Each line of the data has to be written out again exactly as shown.

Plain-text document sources
============================================================

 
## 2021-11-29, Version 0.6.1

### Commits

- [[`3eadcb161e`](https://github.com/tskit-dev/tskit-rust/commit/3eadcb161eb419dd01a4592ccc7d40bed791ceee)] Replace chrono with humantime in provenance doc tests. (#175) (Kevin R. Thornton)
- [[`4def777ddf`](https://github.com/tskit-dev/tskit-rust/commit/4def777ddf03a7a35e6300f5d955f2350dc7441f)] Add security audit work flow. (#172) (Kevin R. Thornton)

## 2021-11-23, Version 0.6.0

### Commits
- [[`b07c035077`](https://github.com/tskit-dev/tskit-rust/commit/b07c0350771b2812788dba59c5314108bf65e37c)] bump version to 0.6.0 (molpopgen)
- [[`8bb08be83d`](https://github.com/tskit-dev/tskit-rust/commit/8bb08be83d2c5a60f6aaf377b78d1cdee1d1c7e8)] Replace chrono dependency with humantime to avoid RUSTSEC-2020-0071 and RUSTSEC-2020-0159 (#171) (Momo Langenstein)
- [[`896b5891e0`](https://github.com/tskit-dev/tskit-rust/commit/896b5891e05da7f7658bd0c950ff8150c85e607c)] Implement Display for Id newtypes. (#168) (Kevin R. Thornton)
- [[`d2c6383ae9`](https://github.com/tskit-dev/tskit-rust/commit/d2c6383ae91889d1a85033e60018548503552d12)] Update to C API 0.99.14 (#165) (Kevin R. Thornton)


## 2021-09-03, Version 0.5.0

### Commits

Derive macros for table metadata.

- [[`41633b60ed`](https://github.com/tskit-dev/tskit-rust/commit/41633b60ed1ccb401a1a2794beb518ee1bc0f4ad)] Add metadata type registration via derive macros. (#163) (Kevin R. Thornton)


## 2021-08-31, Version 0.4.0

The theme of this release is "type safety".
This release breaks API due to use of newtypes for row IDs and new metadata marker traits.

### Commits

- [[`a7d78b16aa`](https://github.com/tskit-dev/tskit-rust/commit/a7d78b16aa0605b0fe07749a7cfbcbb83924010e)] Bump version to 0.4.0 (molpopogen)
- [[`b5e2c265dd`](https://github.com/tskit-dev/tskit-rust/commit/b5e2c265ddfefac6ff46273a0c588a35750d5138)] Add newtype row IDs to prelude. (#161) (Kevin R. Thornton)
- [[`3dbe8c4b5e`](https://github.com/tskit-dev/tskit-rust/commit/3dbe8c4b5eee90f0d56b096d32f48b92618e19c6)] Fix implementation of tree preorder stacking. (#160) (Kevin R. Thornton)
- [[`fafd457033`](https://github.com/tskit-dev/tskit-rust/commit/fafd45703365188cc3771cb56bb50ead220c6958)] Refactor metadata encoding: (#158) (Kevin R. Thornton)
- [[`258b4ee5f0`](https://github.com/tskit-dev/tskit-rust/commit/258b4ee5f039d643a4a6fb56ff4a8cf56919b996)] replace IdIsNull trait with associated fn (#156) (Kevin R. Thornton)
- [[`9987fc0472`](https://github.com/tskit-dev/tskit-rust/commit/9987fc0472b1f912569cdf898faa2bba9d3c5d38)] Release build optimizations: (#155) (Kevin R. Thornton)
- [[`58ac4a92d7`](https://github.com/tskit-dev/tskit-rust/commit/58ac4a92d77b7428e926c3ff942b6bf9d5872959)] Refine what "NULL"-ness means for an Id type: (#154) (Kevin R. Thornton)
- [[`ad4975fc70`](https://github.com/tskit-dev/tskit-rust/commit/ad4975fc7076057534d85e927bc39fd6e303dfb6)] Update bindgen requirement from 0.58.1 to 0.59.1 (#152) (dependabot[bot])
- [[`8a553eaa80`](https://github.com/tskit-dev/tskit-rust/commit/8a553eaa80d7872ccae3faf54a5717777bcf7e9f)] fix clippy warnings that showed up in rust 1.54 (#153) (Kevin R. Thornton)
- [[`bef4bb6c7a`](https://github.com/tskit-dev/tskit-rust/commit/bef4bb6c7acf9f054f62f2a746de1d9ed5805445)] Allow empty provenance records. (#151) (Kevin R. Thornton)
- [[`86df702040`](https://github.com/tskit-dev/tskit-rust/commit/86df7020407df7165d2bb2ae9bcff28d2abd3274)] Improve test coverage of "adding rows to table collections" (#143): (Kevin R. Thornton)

============================================================

» **Reply**:
## 2021-11-29, Version 0.6.1

### Commits

- [[`3eadcb161e`](https://github.com/tskit-dev/tskit-rust/commit/3eadcb161eb419dd01a4592ccc7d40bed791ceee)] Replace chrono with humantime in provenance doc tests. (#175) (Kevin R. Thornton)
- [[`4def777ddf`](https://github.com/tskit-dev/tskit-rust/commit/4def777ddf03a7a35e6300f5d955f2350dc7441f)] Add security audit work flow. (#172) (Kevin R. Thornton)

## 2021-11-23, Version 0.6.0

### Commits
- [[`b07c035077`](https://github.com/tskit-dev/tskit-rust/commit/b07c0350771b2812788dba59c5314108bf65e37c)] bump version to 0.6.0 (molpopgen)
- [[`8bb08be83d`](https://github.com/tskit-dev/tskit-rust/commit/8bb08be83d2c5a60f6aaf377b78d1cdee1d1c7e8)] Replace chrono dependency with humantime to avoid RUSTSEC-2020-0071 and RUSTSEC-2020-0159 (#171) (Momo Langenstein)
- [[`896b5891e0`](https://github.com/tskit-dev/tskit-rust/commit/896b5891e05da7f7658bd0c950ff8150c85e607c)] Implement Display for Id newtypes. (#168) (Kevin R. Thornton)
- [[`d2c6383ae9`](https://github.com/tskit-dev/tskit-rust/commit/d2c6383ae91889d1a85033e60018548503552d12)] Update to C API 0.99.14 (#165) (Kevin R. Thornton)


## 2021-09-03, Version 0.5.0

### Commits

Derive macros for table metadata.

- [[`41633b60ed`](https://github.com/tskit-dev/tskit-rust/commit/41633b60ed1ccb401a1a2794beb518ee1bc0f4ad)] Add metadata type registration via derive macros. (#163) (Kevin R. Thornton)


## 2021-08-31, Version 0.4.0

The theme of this release is "type safety".
This release breaks API due to use of newtypes for row IDs and new metadata marker traits.

### Commits

- [[`a7d78b16aa`](https://github.com/tskit-dev/tskit-rust/commit/a7d78b16aa0605b0fe07749a7cfbcbb83924010e)] Bump version to 0.4.0 (molpopogen)
- [[`b5e2c265dd`](https://github.com/tskit-dev/tskit-rust/commit/b5e2c265ddfefac6ff46273a0c588a35750d5138)] Add newtype row IDs to prelude. (#161) (Kevin R. Thornton)
- [[`3dbe8c4b5e`](https://github.com/tskit-dev/tskit-rust/commit/3dbe8c4b5eee90f0d56b096d32f48b92618e19c6)] Fix implementation of tree preorder stacking. (#160) (Kevin R. Thornton)
- [[`fafd457033`](https://github.com/tskit-dev/tskit-rust/commit/fafd45703365188cc3771cb56bb50ead220c6958)] Refactor metadata encoding: (#158) (Kevin R. Thornton)
- [[`258b4ee5f0`](https://github.com/tskit-dev/tskit-rust/commit/258b4ee5f039d643a4a6fb56ff4a8cf56919b996)] replace IdIsNull trait with associated fn (#156) (Kevin R. Thornton)
- [[`9987fc0472`](https://github.com/tskit-dev/tskit-rust/commit/9987fc0472b1f912569cdf898faa2bba9d3c5d38)] Release build optimizations: (#155) (Kevin R. Thornton)
- [[`58ac4a92d7`](https://github.com/tskit-dev/tskit-rust/commit/58ac4a92d77b7428e926c3ff942b6bf9d5872959)] Refine what "NULL"-ness means for an Id type: (#154) (Kevin R. Thornton)
- [[`ad4975fc70`](https://github.com/tskit-dev/tskit-rust/commit/ad4975fc7076057534d85e927bc39fd6e303dfb6)] Update bindgen requirement from 0.58.1 to 0.59.1 (#152) (dependabot[bot])
- [[`8a553eaa80`](https://github.com/tskit-dev/tskit-rust/commit/8a553eaa80d7872ccae3faf54a5717777bcf7e9f)] fix clippy warnings that showed up in rust 1.54 (#153) (Kevin R. Thornton)
- [[`bef4bb6c7a`](https://github.com/tskit-dev/tskit-rust/commit/bef4bb6c7acf9f054f62f2a746de1d9ed5805445)] Allow empty provenance records. (#151) (Kevin R. Thornton)
- [[`86df702040`](https://github.com/tskit-dev/tskit-rust/commit/86df7020407df7165d2bb2ae9bcff28d2abd3274)] Improve test coverage of "adding rows to table collections" (#143): (Kevin R. Thornton)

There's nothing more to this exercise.